What you are asked to do: Return every line of the data below that includes the string "patients".

►

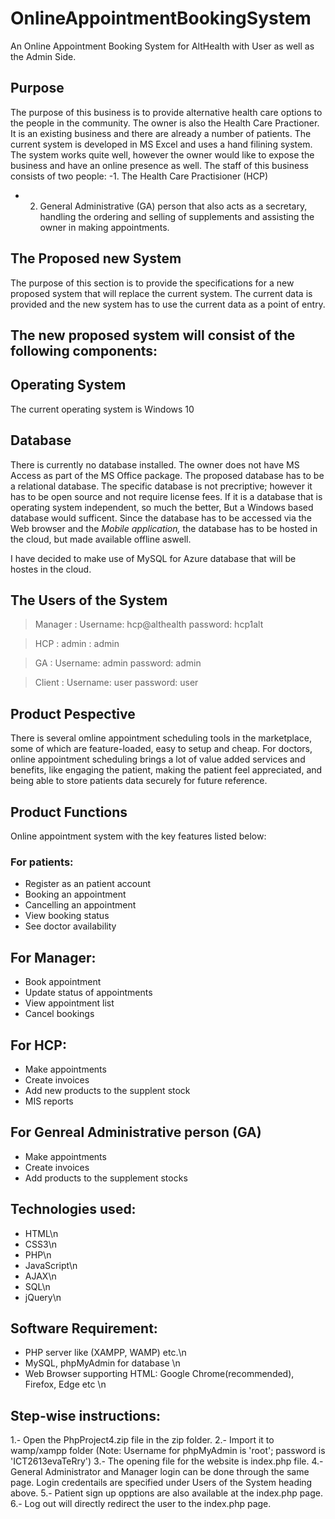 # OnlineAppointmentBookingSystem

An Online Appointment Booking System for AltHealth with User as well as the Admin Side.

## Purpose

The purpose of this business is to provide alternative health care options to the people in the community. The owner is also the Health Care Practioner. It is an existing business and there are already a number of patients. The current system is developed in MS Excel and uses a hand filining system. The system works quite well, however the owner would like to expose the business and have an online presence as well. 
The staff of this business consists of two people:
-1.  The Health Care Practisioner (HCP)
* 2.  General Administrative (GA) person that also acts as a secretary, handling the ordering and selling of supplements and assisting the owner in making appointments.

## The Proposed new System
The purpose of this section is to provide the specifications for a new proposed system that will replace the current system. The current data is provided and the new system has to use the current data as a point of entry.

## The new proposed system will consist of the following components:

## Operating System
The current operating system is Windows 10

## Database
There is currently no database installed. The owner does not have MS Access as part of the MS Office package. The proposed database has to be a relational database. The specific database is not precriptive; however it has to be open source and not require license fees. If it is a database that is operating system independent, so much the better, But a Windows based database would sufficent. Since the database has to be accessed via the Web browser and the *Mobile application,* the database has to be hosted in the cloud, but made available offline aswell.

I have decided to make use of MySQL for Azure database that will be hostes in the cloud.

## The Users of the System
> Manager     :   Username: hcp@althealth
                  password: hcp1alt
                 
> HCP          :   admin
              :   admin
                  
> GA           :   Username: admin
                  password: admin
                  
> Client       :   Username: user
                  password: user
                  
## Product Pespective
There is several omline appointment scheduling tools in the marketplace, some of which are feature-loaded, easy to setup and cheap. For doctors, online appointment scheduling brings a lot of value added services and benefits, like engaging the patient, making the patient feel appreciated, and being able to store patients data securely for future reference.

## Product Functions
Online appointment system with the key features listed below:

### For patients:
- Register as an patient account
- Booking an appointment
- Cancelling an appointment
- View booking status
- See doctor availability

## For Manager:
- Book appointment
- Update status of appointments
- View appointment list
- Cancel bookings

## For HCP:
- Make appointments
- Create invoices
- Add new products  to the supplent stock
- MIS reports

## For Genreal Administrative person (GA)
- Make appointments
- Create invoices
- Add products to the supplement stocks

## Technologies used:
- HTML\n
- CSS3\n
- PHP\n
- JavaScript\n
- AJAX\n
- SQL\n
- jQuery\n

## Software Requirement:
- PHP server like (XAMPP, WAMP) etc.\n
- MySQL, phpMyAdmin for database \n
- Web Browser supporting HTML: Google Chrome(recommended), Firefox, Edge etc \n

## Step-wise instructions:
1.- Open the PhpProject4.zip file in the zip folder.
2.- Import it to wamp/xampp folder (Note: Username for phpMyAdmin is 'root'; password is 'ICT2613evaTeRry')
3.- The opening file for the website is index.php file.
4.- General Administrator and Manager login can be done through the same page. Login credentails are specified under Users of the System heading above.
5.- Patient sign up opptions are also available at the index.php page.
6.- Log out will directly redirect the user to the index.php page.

◄

Output of the task:
The purpose of this business is to provide alternative health care options to the people in the community. The owner is also the Health Care Practioner. It is an existing business and there are already a number of patients. The current system is developed in MS Excel and uses a hand filining system. The system works quite well, however the owner would like to expose the business and have an online presence as well. 
There is several omline appointment scheduling tools in the marketplace, some of which are feature-loaded, easy to setup and cheap. For doctors, online appointment scheduling brings a lot of value added services and benefits, like engaging the patient, making the patient feel appreciated, and being able to store patients data securely for future reference.
### For patients:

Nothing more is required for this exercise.